Looking through the records that follow, determine how many lines contain "wechat" and reply with that number alone.

(Dataset items)
________________________________________

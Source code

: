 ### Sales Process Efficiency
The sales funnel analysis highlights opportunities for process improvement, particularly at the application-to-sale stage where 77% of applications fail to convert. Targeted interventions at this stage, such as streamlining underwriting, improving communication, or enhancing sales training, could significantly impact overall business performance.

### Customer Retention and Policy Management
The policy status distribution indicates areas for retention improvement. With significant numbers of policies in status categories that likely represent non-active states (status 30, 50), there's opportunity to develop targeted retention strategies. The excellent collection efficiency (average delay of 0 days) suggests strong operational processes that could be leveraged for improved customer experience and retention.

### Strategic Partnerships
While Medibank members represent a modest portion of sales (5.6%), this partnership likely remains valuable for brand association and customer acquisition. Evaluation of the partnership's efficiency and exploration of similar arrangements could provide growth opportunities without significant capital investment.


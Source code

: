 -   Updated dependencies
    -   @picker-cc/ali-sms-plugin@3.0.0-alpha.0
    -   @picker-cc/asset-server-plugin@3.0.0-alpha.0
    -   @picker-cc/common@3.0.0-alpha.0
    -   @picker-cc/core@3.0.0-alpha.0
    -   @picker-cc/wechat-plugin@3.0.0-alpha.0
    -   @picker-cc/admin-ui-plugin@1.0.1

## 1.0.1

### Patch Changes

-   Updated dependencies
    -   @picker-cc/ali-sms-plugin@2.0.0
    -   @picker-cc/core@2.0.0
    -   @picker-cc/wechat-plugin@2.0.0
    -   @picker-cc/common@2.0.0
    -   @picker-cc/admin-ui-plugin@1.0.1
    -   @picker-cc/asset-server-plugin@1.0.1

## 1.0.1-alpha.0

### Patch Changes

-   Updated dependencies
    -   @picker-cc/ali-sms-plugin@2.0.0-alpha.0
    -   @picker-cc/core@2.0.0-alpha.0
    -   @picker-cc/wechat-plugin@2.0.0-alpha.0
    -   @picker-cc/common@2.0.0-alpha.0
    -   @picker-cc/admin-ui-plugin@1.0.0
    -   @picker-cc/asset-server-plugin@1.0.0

________________________________________

** EXERCISE RESULT **
3